SUPPLIED DATA:
=== Begin Enclosure ===
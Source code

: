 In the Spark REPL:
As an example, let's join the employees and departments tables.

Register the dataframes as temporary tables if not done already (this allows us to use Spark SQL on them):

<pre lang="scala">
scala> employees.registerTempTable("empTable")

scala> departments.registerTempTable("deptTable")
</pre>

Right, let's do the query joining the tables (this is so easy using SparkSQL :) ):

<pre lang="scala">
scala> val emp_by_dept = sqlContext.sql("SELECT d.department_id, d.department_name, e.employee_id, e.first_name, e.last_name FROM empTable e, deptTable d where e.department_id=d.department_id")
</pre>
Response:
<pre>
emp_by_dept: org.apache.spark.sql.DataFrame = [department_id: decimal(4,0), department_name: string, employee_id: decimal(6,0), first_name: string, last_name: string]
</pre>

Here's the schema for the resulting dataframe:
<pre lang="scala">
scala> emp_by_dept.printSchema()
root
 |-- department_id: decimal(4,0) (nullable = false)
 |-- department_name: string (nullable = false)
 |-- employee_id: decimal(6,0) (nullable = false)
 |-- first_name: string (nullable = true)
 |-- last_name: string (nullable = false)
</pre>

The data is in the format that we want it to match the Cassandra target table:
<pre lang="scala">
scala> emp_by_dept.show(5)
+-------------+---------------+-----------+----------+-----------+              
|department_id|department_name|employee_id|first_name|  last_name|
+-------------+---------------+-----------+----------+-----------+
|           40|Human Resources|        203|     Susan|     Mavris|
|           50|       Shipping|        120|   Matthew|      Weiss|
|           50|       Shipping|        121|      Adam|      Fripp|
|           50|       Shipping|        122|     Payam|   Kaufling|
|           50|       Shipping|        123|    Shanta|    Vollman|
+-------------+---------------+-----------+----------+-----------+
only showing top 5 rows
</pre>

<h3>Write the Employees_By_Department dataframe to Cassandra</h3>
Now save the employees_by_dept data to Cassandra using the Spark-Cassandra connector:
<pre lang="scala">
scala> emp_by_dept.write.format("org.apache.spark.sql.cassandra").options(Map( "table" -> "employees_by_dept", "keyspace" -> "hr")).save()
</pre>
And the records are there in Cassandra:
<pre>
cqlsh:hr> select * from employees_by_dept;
=== End Enclosure ===
=== Begin Enclosure ===
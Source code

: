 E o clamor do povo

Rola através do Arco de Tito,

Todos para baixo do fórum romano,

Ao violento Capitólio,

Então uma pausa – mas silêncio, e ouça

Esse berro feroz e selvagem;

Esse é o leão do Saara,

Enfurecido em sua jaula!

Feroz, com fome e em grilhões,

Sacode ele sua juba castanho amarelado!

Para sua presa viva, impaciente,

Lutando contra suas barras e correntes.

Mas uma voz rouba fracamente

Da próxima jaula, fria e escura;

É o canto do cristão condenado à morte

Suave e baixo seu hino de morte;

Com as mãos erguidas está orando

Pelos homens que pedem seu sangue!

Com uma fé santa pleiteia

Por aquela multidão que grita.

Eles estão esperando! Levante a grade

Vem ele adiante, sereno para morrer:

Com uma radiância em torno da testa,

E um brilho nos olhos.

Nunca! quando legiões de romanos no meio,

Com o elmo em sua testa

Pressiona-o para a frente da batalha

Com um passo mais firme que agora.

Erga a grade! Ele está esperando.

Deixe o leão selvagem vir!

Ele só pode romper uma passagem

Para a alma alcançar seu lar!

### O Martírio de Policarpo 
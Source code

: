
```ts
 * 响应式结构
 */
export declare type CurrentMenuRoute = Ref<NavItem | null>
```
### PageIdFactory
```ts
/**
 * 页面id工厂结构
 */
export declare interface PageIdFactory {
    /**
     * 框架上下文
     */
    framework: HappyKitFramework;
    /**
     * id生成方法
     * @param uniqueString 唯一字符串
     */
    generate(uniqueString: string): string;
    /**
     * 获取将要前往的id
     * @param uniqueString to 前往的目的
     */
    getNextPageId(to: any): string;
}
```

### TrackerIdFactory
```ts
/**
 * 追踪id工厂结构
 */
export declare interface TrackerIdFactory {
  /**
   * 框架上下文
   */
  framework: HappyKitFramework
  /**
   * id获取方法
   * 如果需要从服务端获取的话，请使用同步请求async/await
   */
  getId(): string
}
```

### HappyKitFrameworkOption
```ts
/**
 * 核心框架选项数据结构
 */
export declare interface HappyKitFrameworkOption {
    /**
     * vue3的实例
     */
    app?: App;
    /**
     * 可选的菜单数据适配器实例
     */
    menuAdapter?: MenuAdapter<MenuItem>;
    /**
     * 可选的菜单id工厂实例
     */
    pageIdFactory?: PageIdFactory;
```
=== End Enclosure ===
REQUIRED WORK:
Only lines of the data holding the word "deptTable" go in the answer. Please copy each of them.

OUTPUT BELOW:
scala> departments.registerTempTable("deptTable")
scala> val emp_by_dept = sqlContext.sql("SELECT d.department_id, d.department_name, e.employee_id, e.first_name, e.last_name FROM empTable e, deptTable d where e.department_id=d.department_id")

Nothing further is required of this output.